Deadlines for proposals for the Purple Line rail project have been delayed at least 30 days to accommodate the swearing in of Gov.-elect Larry Hogan.
Four potential bidders, called concessionaires, were informed of the delay by email, said Henry Kay, Maryland Transit Administration executive director for transit development and delivery.
Kay confirmed the email and attributed the delay to a change in administration.
“As a result of the pending change of governor, we’ve notified the proposers that we’re going to delay the proposal due date at least a month in order to give the incoming administration a bit of time to take a look at the project, understand it, and make whatever modifications they have in mind.”
The timeline set nearly a year ago called for the private sector teams to submit plans for proposed changes to the proposed 16-mile line by Nov. 19. Completed proposals were due by Jan. 9.
Kay said extending the deadline would not affect plans to break ground on the project in 2015.
Hogan, only the second Republican elected governor since Spiro Agnew in 1966, is scheduled to be sworn-in Jan. 21.
During the campaign, Hogan expressed concerns about the $2.45 billion cost of the 21-station, east-west line that would connect Bethesda in Montgomery County and New Carrollton in Prince George’s County. The line would connect to the D.C. Metro’s Orange Line, Green Line and two branches of the Red Line, and to MARC’s Brunswick, Camden and Penn Lines
Hogan has expressed similar concerns for the proposed $2.9 billion Red Line that would connect east Baltimore to western Baltimore County.
It is not clear if the delay would have occurred had Democratic Lt. Gov. Anthony G. Brown been elected instead of Hogan.
Erin Montgomery, a Hogan administration spokeswoman, was not immediately available for comment.
Since his election, Hogan has declined to elaborate on the fate of either line, saying such policy announcements would come in January.
Gregory Sanders, an officer with Purple Line Now, said supporters of the rail project are disappointed with any delay but confident Hogan will see the economic benefits and job potential and approve its construction.
“We have a fair amount of hope and we’re eager to talk with him,” Sanders said. “For now, we’re taking the governor at his word that he wants to review the project and we believe he’ll see the economic potential.”

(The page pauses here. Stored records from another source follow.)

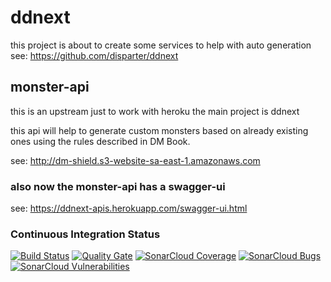 
# ddnext 

this project is about to create some services to help with auto generation 
see: https://github.com/disparter/ddnext

## monster-api
this is an upstream just to work with heroku the main project is ddnext

this api will help to generate custom monsters based on already existing ones using the rules described in DM Book.

see: http://dm-shield.s3-website-sa-east-1.amazonaws.com

### also now the monster-api has a swagger-ui

see: https://ddnext-apis.herokuapp.com/swagger-ui.html

### Continuous Integration Status
[![Build Status](https://travis-ci.org/disparter/monster.svg?branch=master)](https://travis-ci.org/disparter/monster)
[![Quality Gate](https://sonarcloud.io/api/badges/gate?key=com.github.disparter.ddnext:monster)](https://sonarcloud.io/dashboard/index/com.github.disparter.ddnext:monster)
[![SonarCloud Coverage](https://sonarcloud.io/api/badges/measure?key=com.github.disparter.ddnext:monster&metric=coverage)](https://sonarcloud.io/component_measures/metric/coverage/list?id=com.github.disparter.ddnext:monster)
[![SonarCloud Bugs](https://sonarcloud.io/api/badges/measure?key=com.github.disparter.ddnext:monster&metric=bugs)](https://sonarcloud.io/component_measures/metric/reliability_rating/list?id=com.github.disparter.ddnext:monster)
[![SonarCloud Vulnerabilities](https://sonarcloud.io/api/badges/measure?key=com.github.disparter.ddnext:monster&metric=vulnerabilities)](https://sonarcloud.io/component_measures/metric/security_rating/list?id=com.github.disparter.ddnext:monster)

Key to the governor-elect’s concerns is the use of money raised by an increase in the gas tax — 20 cents once full phased-in — that would be used to pay the winning concessionaire.
Under the terms of the deal, the winning private group would build and maintain the Purple Line in return for payments over 30 to 40 years from the state based on certain performance criteria. The state hopes to use a similar arrangement for smaller portions of the Red Line.
Hogan would rather use the additional gas tax revenue to pay for roads projects. He said in an October interview with The Daily Record that the rail projects were too expensive.
“We can’t afford it right now,” Hogan said in that interview.
“We’re not going to start construction at this point,” Hogan said of the projects. “They drain all the money out of the transportation trust fund. My priority is to get road construction on track.”
The governor-elect stopped short of saying he would kill the projects and said he would consider providing money for design only.
Sanders said any significant delay, which he defined as longer than a month, would risk $900 million in promised federal money that is earmarked for the project.
“This project brings non-transferable federal spending to Maryland,” Saunders said. “That’s not something you can simply pick up and move to a new project.”